Outlook '98; how the chips are falling

Elections 1998 - will they be held, will they be fair, and will they change anything?
Jason Barber looks at how Cambodia, and the world, will handle the Kingdom's

democratic minefield.

AS the United States Defense Department puts it, the prospect of Cambodia arranging

fair national elections on schedule in 1998 is "not entirely outside of the

realm of the possible."

Apparently intended to be positive, the comment - rebutting another government agency's

pessimistic report on Cambodia - hardly brims with optimism.

As Cambodia totters toward the most critical test of its democratic future, there

are fears that the election process could fall off the tracks.

The worst scenario? That the government will dominate the election organization,

prompting inevitable complaints that they won't be fair, and that they will be marred

by violence and intimidation.

Then there are worries that a change in electoral system could see a new government

elected without the support of most Cambodian voters, breeding political unrest.

Some doubt elections will be held at all.

"I predict the elections will not be held till 1999 or the year 2000,"

says Funcinpec MP Ahmad Yahya, citing a lack of progress on the necessary laws and

technical preparations.

The US General Accounting Office (GAO) report - which both the Defense Department

and State Department took issue with - also doubted Cambodia's election prospects.

"The country lacks the electoral framework and the resources needed to hold

elections," it said. "Although US and other foreign officials estimate

that creating such a framework will take considerable time and involve many difficult

political decisions, little has been accomplished so far."

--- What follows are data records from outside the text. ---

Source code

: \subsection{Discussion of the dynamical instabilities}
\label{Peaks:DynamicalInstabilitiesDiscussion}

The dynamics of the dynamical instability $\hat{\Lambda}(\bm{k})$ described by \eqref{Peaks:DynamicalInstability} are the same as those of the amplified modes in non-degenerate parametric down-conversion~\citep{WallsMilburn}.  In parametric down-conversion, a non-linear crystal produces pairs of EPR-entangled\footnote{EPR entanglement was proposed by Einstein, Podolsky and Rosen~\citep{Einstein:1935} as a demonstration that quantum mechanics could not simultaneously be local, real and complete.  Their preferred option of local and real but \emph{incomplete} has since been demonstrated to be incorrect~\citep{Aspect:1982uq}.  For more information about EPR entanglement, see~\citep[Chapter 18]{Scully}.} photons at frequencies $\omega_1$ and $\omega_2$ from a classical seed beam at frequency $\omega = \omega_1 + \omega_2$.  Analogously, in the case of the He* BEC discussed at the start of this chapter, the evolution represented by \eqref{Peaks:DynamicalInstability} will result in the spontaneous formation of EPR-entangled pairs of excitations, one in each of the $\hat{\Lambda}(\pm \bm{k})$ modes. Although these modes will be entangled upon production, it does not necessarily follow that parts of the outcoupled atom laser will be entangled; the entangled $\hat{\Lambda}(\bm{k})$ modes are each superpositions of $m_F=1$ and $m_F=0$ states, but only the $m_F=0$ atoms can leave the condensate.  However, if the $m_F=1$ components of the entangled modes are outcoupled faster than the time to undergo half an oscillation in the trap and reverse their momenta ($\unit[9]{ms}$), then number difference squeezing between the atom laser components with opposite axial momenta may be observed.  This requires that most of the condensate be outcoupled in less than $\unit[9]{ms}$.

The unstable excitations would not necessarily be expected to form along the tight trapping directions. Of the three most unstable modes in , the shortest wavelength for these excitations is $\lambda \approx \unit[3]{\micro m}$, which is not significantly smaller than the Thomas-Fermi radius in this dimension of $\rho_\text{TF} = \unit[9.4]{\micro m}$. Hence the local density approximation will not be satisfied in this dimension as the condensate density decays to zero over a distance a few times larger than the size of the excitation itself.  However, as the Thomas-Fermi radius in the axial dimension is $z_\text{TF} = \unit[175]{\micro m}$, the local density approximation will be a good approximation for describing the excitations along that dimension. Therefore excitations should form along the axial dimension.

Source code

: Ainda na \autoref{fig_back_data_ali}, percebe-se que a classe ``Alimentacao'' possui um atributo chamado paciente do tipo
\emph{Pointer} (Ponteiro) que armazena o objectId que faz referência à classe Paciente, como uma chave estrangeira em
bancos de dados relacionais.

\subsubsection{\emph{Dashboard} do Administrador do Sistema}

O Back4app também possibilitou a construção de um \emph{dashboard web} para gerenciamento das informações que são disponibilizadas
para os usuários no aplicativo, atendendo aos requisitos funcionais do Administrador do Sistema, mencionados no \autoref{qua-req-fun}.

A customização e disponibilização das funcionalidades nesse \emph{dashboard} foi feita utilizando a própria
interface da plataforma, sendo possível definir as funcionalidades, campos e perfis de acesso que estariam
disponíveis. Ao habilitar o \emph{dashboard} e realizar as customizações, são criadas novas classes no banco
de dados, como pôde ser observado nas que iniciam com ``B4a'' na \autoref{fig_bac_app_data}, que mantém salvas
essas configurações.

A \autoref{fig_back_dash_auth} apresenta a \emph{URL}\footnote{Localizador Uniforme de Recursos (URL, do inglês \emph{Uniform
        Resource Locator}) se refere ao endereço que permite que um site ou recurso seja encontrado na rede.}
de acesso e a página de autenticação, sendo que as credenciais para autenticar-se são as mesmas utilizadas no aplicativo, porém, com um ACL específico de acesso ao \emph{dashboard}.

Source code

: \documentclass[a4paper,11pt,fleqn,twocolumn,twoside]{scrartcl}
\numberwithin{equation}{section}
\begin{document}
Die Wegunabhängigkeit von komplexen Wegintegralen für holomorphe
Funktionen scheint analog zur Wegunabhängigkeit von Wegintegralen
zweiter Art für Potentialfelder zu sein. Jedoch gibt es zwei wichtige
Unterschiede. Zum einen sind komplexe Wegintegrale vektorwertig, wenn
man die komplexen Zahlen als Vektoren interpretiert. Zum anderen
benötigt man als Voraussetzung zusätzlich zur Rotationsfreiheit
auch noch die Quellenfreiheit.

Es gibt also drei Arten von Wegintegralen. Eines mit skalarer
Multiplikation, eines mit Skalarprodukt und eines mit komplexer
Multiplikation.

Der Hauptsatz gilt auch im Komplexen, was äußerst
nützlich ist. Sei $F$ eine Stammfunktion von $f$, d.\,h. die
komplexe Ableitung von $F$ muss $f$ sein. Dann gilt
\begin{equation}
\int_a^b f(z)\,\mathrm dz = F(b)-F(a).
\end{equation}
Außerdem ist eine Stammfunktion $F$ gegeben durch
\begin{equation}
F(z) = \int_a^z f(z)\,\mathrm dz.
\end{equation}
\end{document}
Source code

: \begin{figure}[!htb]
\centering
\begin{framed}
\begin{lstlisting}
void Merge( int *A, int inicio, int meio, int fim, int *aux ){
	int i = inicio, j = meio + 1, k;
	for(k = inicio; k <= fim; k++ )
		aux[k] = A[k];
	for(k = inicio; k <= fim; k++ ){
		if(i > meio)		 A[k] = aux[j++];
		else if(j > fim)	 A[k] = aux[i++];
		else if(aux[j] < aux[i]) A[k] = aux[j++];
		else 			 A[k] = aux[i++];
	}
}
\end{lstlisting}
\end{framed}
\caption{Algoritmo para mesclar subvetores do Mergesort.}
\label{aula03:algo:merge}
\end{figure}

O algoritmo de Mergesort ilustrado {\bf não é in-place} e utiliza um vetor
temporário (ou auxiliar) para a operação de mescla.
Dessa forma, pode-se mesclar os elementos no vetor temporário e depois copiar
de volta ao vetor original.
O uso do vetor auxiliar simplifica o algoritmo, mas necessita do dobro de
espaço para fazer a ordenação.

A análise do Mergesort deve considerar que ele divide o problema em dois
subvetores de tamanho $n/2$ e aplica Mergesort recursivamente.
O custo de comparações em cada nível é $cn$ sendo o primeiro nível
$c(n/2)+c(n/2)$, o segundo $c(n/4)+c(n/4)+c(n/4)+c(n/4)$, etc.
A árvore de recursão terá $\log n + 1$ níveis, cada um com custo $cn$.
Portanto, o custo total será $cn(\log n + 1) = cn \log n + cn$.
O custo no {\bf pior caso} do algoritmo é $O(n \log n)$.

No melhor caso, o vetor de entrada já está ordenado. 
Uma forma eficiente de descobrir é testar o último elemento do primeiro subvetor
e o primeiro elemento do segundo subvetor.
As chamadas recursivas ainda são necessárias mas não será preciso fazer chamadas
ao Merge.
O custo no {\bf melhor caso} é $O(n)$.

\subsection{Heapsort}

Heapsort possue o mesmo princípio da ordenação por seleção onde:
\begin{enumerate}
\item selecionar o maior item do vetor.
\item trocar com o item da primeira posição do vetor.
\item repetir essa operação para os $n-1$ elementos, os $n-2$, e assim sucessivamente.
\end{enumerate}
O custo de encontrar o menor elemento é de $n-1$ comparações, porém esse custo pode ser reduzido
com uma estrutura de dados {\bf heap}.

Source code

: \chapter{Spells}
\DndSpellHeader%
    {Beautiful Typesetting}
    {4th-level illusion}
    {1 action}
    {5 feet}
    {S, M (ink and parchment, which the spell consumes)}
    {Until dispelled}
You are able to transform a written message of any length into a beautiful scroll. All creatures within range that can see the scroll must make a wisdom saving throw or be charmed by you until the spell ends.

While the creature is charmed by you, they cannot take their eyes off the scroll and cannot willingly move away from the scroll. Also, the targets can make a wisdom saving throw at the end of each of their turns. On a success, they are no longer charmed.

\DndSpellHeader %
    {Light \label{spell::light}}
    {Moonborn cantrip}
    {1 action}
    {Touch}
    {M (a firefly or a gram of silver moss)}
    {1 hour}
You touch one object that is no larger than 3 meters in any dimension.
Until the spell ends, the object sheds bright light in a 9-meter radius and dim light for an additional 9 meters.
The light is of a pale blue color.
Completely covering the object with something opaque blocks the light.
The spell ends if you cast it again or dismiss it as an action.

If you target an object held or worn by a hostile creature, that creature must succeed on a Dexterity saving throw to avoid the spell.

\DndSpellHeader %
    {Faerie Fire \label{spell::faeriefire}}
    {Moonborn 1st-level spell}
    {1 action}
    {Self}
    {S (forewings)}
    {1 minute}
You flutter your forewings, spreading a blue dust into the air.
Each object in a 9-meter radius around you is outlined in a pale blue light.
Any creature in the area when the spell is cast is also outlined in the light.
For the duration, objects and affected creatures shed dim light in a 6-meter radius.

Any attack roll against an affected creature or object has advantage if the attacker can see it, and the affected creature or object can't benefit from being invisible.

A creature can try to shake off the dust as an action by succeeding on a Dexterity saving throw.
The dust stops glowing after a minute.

Some people wonder where the world - which pumped $3 billion into bringing democracy

to Cambodia in 1993 courtesy of the UNTAC operation - is now.

There are signs that donor countries are less than eager to put up big money for

the elections, or to pressure the government to hold them on time around May 1998.

The US State Department, responding to the GAO report, wrote: "The table for

scheduling elections in mid-1998 is not set in stone. The important thing is to have

free and fair elections, not that they be held in May 1998."

"Both are important, free and fair elections and that elections be held in 1998,"

responds Kassie Neou of the Cambodian Institute for Human Rights.

"We don't want the people of this country to feel betrayed. We have taught people

about democracy, about their right to vote...and now we say elections are not important

in 1998? No, no, no, they are important."

A Western human rights worker says of the State Department comment: "Is that

what the [US] embassy is saying to the Cambodian leaders? If so, they are stabbing

Cambodians in the back."

New US Ambassador to Cambodia Kenneth Quinn replies: "I don't think we're in

the business of trying to influence the timing [of elections]."

Australian Ambassador Tony Kevin says: "The timetable should be adhered to unless

there are major reasons that the Cambodian parties agree to. At this point, we don't

see any legitimate reason for a delay."

The official line from Western embassies is that they want to support the elections

but await the specifics of what Cambodia plans before making commitments.

One Cambodian NGO chief believes donors are making a mistake

by not doing enough to spur the process.

"They will wait, wait, wait until the government says 'OK, elections next month,

or in a few months'. How can you do voter registration and education in one, two,

three, four or even five months?"

Donors should start funding voter education and other electoral programs now, he

says.

Tony Kevin responds: "This election is going to be a Cambodian project. The

Cambodian leaders have made that plain to us, and we support that.

"It's really up to the Cambodian leaders how thorough they will be, if you like,

in preparing the electorate.

"I'm not sure that the voters need all that much education. There wasn't that

much education in the UNTAC election, and still there was a big turn out."

How much money - figures of $20-35 million have been mentioned by the Cambodian side

- and how many staff the elections will require is unclear.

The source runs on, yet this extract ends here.